## EXERCISE INSTRUCTIONS
Gather all lines in the data that hold the string "subsubsection".

*** RECORDED DATA

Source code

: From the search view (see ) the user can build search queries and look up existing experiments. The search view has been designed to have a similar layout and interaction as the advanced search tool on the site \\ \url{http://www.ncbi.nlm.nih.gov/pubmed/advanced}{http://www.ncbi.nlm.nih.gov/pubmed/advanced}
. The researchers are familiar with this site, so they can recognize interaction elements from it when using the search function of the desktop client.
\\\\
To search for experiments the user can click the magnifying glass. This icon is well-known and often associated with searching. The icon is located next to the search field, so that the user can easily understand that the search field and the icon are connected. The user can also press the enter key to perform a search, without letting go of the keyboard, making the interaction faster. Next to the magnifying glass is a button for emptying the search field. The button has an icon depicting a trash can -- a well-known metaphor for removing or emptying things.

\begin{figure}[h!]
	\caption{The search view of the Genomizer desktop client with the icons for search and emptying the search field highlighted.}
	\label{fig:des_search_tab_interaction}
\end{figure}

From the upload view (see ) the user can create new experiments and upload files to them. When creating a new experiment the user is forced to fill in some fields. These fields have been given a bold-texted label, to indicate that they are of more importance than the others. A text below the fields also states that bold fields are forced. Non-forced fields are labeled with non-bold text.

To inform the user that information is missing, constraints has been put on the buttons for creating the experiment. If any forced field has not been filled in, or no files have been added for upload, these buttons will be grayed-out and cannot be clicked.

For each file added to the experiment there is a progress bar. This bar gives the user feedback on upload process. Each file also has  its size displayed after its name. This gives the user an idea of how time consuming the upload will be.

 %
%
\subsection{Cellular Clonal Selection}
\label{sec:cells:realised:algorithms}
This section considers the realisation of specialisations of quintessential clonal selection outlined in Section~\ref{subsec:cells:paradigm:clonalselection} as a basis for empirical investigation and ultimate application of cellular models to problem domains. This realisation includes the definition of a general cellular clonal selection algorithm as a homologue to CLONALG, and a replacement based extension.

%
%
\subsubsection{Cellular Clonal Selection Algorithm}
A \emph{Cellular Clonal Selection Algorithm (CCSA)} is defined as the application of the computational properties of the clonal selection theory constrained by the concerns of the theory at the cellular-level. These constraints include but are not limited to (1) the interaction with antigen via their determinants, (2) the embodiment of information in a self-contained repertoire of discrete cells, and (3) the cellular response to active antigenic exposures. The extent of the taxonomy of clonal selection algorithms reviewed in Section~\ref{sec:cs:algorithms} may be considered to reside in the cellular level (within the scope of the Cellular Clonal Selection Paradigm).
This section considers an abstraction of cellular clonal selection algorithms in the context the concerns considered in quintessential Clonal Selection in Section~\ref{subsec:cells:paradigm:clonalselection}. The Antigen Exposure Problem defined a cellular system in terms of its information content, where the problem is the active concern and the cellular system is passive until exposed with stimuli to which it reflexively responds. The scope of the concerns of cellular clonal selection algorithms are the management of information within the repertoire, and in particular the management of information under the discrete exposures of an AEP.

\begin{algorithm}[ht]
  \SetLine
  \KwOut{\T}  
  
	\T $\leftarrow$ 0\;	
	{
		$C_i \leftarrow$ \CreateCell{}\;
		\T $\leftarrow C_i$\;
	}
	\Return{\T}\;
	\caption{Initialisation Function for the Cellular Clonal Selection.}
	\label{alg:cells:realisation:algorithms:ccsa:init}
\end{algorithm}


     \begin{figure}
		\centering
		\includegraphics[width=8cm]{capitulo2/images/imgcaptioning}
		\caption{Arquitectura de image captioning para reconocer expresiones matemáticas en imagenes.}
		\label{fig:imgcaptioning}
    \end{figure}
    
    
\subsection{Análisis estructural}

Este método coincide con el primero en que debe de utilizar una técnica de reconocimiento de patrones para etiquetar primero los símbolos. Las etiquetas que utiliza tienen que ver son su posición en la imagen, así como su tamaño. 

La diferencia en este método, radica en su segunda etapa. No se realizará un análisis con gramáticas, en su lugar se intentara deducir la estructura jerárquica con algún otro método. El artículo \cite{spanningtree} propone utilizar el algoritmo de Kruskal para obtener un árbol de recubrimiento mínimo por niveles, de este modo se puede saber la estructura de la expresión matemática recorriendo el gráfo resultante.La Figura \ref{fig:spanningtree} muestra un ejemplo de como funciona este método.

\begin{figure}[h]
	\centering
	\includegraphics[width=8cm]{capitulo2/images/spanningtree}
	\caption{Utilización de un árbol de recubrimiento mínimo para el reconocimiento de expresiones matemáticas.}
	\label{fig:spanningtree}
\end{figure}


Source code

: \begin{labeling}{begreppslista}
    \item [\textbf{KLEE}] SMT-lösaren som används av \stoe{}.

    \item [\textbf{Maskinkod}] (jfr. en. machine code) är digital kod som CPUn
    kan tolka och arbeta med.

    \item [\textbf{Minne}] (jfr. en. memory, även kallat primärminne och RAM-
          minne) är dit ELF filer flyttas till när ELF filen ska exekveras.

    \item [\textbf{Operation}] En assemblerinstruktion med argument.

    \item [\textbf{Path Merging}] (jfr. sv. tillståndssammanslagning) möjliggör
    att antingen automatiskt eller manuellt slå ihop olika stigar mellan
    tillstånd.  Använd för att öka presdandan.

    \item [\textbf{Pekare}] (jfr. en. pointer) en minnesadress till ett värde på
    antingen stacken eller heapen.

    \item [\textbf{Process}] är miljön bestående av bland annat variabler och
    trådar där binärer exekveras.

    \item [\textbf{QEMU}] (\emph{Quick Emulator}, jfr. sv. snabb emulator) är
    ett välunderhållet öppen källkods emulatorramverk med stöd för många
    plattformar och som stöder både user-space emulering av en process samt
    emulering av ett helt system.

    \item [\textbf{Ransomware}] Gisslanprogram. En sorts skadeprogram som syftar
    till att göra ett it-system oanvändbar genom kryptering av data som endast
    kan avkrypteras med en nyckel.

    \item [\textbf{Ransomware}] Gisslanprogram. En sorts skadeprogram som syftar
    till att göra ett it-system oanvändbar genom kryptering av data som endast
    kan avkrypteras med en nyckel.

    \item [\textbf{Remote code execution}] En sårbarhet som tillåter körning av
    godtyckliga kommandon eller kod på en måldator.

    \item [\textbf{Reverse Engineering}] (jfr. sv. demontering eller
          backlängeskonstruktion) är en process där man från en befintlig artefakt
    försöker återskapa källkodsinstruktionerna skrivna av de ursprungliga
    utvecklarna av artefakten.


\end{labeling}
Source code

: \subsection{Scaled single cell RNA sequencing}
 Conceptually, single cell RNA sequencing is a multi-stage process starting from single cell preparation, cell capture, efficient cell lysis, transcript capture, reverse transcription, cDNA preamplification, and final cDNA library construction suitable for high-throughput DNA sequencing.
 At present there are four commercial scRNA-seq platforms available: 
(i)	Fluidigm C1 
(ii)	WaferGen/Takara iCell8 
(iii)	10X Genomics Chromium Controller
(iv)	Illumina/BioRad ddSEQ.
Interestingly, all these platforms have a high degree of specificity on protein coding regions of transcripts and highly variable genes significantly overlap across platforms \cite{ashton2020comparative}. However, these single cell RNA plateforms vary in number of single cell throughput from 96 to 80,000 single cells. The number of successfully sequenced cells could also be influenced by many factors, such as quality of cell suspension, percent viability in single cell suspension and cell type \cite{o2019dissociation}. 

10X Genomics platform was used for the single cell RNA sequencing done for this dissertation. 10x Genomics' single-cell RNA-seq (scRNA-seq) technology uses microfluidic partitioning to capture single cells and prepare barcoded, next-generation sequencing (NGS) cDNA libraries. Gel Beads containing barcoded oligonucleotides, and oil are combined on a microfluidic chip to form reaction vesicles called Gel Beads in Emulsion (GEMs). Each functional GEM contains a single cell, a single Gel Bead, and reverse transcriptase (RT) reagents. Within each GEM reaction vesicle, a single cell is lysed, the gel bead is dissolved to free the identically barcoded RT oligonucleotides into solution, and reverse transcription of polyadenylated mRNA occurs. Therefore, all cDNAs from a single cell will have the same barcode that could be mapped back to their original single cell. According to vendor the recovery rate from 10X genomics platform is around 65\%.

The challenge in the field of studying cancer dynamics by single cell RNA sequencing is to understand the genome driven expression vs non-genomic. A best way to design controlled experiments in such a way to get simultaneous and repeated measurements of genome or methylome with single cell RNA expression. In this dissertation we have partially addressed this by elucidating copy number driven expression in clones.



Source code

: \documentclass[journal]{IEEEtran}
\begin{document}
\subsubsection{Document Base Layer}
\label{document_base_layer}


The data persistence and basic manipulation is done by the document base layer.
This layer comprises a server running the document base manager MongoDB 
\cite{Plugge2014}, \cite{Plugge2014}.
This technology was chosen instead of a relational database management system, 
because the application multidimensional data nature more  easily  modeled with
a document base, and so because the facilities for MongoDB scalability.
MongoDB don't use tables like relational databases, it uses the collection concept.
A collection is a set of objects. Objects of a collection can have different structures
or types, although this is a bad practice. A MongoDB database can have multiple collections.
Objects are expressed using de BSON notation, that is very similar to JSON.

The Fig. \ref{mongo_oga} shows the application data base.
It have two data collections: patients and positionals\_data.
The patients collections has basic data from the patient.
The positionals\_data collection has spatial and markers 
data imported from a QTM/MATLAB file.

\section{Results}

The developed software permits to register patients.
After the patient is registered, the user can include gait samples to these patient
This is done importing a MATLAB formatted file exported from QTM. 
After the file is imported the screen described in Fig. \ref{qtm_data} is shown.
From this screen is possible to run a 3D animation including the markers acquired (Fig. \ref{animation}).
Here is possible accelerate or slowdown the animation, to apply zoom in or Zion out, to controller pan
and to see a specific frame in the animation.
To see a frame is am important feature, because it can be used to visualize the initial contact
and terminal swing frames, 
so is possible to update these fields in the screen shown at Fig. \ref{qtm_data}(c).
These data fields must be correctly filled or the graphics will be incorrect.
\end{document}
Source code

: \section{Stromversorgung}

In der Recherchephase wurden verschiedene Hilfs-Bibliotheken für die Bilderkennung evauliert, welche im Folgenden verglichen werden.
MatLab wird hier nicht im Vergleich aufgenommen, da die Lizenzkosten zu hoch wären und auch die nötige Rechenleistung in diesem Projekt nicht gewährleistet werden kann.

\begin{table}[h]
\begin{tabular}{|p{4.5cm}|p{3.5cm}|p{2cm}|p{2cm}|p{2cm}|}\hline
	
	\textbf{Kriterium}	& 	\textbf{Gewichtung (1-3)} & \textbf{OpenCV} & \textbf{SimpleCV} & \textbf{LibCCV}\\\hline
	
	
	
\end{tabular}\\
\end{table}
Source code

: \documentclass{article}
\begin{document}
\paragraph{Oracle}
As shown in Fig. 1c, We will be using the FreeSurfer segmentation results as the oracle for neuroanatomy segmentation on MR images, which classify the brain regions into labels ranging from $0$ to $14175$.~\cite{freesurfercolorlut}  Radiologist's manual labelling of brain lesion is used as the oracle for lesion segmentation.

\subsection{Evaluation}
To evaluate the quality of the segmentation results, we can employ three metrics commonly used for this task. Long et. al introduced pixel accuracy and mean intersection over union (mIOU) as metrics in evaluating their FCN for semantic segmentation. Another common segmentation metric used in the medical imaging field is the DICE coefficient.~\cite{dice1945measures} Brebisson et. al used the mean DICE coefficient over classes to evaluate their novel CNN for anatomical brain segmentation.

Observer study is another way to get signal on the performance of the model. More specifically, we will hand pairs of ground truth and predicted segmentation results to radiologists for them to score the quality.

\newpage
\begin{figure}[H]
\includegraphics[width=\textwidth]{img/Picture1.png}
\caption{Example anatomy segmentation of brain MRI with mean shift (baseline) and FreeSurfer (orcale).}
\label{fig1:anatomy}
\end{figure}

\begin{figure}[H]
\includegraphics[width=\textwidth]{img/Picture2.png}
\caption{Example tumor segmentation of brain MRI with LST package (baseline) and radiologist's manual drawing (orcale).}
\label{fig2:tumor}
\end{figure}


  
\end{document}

******

## RESPONSE TO THIS TASK
\subsubsection{Cellular Clonal Selection Algorithm}
\subsubsection{Document Base Layer}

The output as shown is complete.